> _Try it_:
Check every line of the entries that follow, and copy the ones containing "such".

The data below:

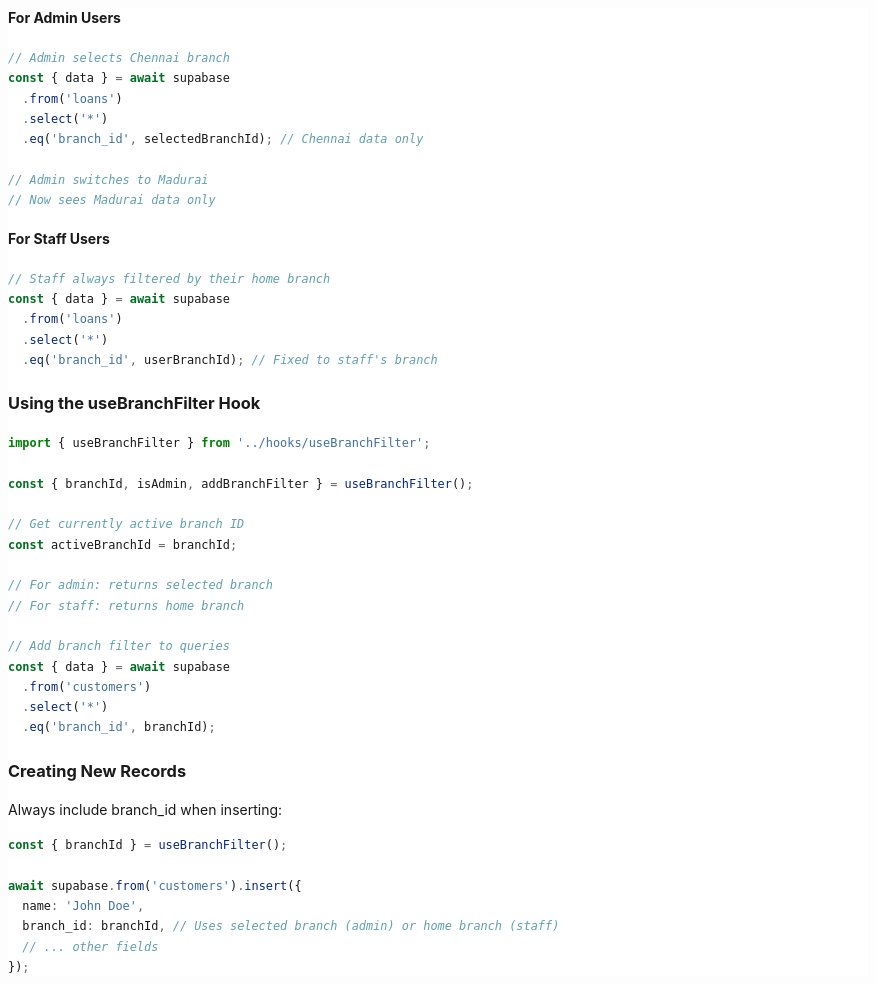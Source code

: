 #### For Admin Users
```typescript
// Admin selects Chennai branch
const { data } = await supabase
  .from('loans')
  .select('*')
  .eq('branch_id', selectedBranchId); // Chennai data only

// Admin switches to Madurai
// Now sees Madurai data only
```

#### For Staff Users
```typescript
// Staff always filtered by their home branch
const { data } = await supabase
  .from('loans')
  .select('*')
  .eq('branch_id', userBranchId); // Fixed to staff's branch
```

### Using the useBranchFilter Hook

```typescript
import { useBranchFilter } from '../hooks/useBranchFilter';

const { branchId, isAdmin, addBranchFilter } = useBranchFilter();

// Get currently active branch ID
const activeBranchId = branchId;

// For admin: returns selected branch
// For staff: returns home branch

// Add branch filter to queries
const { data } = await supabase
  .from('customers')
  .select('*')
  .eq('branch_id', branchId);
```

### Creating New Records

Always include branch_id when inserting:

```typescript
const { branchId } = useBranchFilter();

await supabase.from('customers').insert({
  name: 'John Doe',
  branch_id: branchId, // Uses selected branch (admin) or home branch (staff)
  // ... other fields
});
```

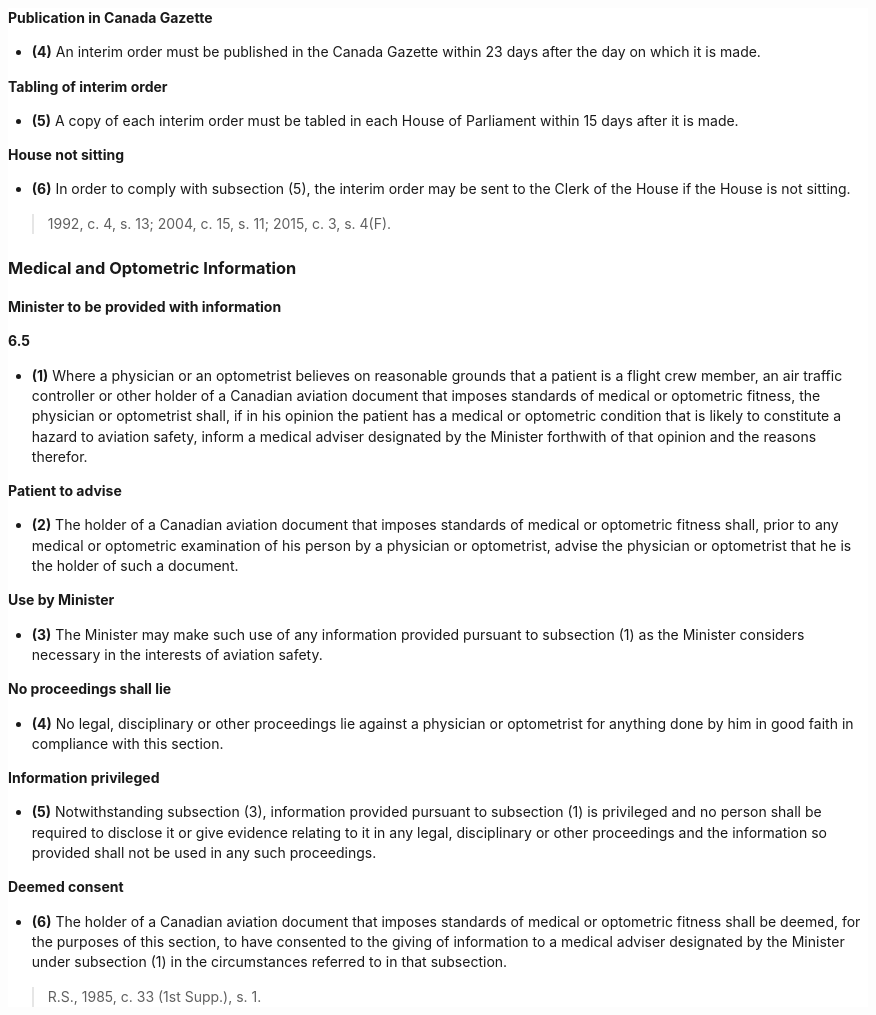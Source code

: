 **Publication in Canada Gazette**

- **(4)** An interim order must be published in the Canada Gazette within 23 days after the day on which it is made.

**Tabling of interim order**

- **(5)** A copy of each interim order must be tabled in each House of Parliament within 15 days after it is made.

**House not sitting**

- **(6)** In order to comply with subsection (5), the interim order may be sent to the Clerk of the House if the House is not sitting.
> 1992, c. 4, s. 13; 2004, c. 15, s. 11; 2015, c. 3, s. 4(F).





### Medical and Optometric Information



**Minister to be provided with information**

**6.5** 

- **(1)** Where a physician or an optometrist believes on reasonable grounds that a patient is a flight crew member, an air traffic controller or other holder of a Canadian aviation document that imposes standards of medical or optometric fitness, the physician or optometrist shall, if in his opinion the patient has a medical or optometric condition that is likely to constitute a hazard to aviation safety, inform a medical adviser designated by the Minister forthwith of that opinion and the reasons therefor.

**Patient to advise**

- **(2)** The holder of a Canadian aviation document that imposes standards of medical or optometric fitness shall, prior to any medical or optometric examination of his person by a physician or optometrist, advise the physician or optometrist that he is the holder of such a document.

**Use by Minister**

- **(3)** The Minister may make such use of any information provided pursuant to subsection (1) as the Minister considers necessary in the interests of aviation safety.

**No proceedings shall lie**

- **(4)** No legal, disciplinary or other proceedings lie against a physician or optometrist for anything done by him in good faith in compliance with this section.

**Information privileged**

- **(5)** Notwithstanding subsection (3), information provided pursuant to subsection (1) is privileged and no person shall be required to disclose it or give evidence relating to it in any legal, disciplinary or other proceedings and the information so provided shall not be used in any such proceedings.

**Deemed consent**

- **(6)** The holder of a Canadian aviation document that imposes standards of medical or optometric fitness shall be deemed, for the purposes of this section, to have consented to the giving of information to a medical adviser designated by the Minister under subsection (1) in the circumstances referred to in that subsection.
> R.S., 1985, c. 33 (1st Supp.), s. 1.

End of The data.
The data below:

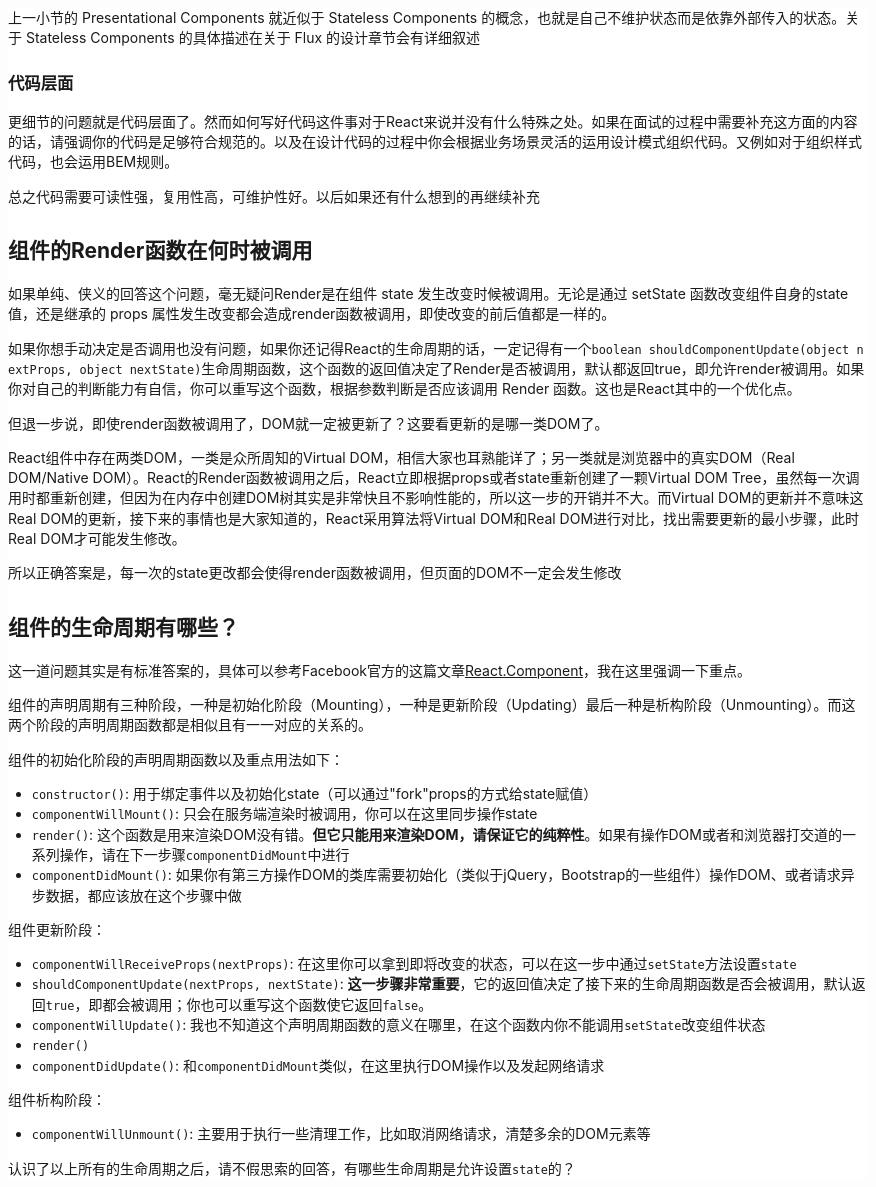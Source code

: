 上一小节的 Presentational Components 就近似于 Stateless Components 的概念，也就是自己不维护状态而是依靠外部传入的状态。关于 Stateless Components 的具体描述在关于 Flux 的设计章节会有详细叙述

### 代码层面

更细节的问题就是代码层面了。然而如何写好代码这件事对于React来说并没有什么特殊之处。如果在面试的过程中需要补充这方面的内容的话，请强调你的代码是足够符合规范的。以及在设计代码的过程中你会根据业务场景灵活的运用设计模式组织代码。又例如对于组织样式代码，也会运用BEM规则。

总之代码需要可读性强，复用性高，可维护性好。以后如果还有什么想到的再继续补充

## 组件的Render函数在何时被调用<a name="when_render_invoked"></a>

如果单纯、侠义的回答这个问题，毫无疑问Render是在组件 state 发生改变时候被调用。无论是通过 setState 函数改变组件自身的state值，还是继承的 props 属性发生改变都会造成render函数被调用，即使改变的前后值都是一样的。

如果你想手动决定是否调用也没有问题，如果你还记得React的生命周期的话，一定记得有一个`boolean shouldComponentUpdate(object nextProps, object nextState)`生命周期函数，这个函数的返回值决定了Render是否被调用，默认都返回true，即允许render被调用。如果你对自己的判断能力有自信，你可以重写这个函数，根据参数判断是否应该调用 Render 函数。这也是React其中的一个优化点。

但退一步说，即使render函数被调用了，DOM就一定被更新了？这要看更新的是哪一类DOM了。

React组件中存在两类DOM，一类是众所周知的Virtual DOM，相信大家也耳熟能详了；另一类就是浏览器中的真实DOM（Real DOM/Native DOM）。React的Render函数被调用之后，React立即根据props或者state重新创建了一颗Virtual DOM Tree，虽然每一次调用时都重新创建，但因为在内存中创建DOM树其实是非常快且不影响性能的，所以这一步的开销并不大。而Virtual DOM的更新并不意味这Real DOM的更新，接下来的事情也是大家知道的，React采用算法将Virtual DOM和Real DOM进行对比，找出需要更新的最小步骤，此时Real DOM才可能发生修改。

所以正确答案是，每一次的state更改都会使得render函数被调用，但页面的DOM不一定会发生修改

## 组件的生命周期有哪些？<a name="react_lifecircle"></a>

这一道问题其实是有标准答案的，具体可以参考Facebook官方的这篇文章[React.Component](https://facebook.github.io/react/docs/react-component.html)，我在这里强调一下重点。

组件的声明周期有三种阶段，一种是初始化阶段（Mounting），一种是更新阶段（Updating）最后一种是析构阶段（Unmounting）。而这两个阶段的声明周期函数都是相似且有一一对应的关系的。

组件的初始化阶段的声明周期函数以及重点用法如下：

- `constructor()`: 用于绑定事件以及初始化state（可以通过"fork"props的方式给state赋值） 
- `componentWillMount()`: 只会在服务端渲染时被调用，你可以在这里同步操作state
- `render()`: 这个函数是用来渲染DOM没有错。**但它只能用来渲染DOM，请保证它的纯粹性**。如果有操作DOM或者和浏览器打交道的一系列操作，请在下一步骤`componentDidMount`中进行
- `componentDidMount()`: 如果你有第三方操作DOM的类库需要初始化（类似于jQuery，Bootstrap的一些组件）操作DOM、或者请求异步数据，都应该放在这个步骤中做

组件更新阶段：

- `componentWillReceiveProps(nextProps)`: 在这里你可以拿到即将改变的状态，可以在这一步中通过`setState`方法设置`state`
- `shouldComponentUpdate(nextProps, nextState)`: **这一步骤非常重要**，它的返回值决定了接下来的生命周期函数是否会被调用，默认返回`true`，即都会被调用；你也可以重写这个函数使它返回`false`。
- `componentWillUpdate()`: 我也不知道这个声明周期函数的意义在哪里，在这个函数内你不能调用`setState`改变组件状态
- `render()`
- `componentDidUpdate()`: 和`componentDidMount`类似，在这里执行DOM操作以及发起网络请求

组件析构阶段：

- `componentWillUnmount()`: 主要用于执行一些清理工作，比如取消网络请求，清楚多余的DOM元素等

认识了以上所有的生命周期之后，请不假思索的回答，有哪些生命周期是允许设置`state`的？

End of The data.

> _Exercise result_:
- **(2)** The holder of a Canadian aviation document that imposes standards of medical or optometric fitness shall, prior to any medical or optometric examination of his person by a physician or optometrist, advise the physician or optometrist that he is the holder of such a document.
- **(3)** The Minister may make such use of any information provided pursuant to subsection (1) as the Minister considers necessary in the interests of aviation safety.
- **(5)** Notwithstanding subsection (3), information provided pursuant to subsection (1) is privileged and no person shall be required to disclose it or give evidence relating to it in any legal, disciplinary or other proceedings and the information so provided shall not be used in any such proceedings.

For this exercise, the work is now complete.